Stored items from a collection:
-------

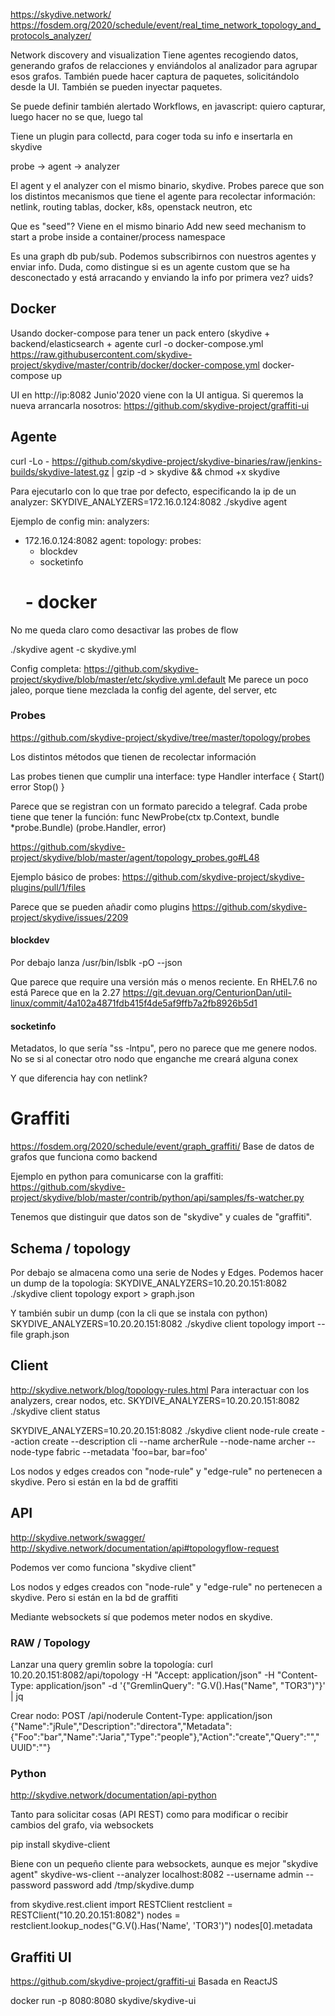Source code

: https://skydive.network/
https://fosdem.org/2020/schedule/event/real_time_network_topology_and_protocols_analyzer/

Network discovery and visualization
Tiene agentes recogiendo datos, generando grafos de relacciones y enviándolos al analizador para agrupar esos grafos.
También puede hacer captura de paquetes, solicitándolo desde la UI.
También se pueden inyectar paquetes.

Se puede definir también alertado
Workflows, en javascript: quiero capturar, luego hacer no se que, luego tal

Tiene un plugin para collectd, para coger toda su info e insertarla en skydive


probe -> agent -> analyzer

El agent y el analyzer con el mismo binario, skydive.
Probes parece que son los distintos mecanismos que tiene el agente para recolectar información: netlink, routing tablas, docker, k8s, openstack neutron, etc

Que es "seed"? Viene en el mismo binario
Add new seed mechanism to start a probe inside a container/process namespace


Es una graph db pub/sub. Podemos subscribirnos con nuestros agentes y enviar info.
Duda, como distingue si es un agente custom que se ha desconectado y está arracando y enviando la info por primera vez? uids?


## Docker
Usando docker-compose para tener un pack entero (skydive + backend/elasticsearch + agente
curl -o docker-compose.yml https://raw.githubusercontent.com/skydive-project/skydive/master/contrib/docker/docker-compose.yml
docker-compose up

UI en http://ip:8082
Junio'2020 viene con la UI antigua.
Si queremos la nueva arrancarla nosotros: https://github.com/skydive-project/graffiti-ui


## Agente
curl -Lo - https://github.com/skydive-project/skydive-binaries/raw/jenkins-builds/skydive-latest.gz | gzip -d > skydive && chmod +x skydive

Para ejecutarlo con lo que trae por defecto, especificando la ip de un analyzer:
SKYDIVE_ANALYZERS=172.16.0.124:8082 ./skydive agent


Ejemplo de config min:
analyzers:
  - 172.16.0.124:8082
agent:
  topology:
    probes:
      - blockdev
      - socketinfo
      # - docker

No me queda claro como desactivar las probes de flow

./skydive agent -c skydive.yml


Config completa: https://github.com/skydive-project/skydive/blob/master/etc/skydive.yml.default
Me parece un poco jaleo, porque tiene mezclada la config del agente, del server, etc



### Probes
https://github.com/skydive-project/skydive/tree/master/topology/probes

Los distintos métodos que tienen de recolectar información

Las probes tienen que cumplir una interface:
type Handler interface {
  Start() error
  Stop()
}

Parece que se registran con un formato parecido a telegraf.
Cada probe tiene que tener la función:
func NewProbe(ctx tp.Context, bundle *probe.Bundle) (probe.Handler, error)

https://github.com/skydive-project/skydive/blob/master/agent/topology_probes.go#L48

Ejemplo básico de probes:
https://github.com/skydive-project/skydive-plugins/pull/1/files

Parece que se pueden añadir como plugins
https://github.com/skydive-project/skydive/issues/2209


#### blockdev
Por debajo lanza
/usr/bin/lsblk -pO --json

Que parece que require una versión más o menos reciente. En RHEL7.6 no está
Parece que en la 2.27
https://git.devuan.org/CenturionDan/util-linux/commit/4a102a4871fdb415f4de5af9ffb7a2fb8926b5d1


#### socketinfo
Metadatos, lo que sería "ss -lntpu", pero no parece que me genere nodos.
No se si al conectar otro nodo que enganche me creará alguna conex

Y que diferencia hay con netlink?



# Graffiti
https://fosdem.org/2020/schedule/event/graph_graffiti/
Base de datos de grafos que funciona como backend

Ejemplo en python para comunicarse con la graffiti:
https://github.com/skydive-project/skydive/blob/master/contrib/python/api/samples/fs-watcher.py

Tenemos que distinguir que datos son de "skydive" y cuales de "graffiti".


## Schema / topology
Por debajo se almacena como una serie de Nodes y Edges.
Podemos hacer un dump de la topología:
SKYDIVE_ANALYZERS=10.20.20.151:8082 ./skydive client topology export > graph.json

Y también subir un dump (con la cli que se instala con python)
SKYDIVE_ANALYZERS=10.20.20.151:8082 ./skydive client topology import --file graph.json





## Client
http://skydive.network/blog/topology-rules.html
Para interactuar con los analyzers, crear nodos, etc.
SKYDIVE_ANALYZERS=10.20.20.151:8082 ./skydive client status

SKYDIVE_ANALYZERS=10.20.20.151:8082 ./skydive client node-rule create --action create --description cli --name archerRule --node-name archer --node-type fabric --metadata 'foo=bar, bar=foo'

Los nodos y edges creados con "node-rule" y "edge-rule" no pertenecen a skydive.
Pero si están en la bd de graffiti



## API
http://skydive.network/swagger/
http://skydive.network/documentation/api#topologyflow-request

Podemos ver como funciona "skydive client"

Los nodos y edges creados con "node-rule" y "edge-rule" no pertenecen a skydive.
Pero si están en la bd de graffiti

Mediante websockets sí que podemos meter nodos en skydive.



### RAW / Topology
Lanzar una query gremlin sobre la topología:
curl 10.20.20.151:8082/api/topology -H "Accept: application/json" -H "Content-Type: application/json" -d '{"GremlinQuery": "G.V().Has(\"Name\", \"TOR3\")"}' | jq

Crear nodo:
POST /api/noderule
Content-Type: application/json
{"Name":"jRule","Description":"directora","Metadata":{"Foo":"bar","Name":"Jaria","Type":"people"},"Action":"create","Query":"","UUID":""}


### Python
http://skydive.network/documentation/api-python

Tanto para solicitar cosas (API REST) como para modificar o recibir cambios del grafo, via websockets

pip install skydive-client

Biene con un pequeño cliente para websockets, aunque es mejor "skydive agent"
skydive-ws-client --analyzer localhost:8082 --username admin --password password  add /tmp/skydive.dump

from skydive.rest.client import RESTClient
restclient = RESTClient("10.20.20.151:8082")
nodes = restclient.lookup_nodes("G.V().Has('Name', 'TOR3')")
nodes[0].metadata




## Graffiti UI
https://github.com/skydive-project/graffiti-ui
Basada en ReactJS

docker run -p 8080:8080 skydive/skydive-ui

-------

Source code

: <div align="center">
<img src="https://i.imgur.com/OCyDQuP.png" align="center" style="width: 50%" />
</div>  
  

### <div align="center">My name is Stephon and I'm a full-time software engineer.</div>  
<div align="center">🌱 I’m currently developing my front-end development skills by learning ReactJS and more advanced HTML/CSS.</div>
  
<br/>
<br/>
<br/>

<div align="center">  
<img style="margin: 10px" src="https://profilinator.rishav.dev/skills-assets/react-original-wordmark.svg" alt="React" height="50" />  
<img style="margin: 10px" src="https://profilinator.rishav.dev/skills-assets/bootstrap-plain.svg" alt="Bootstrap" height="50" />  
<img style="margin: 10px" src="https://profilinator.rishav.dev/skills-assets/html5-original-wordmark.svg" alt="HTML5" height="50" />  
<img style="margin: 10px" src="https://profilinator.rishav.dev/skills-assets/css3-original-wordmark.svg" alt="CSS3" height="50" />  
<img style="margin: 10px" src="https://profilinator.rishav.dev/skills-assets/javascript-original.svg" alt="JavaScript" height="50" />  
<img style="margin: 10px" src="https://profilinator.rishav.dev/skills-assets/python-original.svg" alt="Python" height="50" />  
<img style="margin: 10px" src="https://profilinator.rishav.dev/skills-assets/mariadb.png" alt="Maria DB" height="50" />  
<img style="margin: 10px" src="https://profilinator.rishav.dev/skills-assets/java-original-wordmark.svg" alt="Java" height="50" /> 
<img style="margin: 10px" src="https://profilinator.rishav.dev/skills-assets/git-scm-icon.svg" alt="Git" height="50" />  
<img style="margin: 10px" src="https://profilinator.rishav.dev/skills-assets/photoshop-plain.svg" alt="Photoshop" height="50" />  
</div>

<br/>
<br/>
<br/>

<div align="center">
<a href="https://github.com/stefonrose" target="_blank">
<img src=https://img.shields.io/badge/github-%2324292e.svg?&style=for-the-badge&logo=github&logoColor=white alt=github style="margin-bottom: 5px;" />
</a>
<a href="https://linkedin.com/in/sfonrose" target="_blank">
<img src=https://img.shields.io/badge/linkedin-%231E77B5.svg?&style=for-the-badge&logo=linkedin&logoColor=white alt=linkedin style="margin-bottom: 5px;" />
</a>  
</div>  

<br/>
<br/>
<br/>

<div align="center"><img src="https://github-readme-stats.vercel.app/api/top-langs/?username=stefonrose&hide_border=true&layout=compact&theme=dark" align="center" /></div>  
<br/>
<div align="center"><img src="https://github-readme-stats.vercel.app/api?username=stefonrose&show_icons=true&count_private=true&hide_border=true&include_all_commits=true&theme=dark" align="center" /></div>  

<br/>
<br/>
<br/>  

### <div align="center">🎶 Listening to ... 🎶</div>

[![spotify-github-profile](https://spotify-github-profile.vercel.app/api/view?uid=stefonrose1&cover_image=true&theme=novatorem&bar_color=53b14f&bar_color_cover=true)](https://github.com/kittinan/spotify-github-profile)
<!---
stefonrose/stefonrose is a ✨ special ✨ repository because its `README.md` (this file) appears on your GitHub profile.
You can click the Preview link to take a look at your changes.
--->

-------

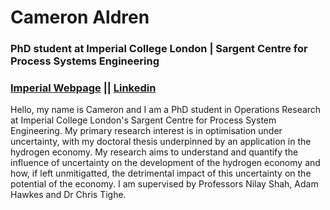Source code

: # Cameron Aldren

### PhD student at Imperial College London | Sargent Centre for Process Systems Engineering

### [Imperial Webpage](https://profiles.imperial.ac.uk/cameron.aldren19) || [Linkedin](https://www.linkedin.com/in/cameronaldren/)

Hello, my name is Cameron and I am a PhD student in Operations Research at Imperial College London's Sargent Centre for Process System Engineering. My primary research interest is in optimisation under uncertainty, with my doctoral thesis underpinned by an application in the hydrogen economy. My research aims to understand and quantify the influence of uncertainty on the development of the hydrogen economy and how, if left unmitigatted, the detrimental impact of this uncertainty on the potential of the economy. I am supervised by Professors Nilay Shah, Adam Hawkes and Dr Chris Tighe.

-------

## TASK BRIEF
Where a line of the data holds the word "tener", copy that line.

## REPLY
Usando docker-compose para tener un pack entero (skydive + backend/elasticsearch + agente
Cada probe tiene que tener la función:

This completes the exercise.